▶ **What this task involves**:
If a line in the listing below has the string "input", copy it out.
[Opening Records for the exercise section]
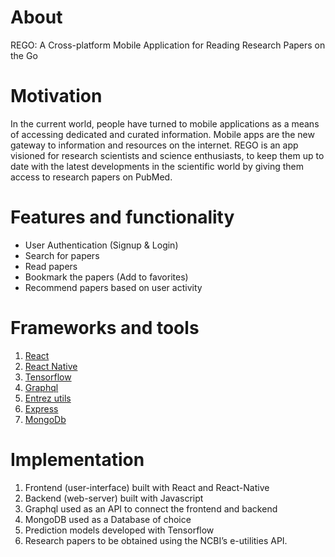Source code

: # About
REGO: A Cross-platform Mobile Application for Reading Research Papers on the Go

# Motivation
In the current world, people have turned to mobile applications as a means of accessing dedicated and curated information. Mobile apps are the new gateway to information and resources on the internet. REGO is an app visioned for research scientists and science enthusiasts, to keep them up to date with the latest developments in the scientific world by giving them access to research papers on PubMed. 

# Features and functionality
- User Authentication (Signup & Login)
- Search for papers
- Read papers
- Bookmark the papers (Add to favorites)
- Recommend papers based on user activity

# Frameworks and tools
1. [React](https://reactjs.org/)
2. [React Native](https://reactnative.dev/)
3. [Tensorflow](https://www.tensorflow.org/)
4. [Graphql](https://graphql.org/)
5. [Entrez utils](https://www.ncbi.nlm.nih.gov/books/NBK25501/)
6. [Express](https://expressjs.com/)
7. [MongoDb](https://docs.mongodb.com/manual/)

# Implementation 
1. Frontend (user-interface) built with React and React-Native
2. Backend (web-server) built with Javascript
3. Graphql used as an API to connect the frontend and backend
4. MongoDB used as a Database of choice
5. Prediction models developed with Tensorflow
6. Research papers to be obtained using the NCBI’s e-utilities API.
[Closing Records for the exercise section]
[Opening Records for the exercise section]
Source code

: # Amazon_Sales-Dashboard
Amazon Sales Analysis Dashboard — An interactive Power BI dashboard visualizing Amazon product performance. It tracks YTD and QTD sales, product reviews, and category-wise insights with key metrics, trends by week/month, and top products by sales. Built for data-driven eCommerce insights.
[Closing Records for the exercise section]
[Opening Records for the exercise section]
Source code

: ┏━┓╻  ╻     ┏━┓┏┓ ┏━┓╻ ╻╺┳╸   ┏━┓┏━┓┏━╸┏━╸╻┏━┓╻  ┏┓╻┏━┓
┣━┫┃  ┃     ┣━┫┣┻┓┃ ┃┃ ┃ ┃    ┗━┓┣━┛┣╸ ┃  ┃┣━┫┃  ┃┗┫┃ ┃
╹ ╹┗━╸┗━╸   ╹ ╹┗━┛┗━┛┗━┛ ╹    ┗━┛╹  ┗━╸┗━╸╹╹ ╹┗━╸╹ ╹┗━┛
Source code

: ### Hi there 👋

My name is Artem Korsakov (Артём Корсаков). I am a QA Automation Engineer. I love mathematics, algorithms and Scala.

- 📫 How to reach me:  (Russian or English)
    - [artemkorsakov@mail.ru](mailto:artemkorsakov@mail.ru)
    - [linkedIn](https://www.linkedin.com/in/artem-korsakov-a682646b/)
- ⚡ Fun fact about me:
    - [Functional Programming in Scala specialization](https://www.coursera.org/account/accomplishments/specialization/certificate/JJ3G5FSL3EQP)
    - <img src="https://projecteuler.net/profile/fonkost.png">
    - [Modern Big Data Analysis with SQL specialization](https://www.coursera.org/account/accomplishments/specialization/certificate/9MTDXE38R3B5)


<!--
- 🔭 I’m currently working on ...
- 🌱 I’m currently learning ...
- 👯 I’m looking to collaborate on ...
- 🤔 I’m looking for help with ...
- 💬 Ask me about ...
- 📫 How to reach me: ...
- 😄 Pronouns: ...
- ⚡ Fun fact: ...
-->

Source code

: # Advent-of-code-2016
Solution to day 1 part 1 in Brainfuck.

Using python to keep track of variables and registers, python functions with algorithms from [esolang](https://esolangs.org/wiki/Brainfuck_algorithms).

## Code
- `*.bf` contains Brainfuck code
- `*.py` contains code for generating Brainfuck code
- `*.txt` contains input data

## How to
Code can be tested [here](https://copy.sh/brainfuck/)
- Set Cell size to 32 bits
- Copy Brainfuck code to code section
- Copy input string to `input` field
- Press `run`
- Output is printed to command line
[Closing Records for the exercise section]
▶ **Result**:
- `*.txt` contains input data
- Copy input string to `input` field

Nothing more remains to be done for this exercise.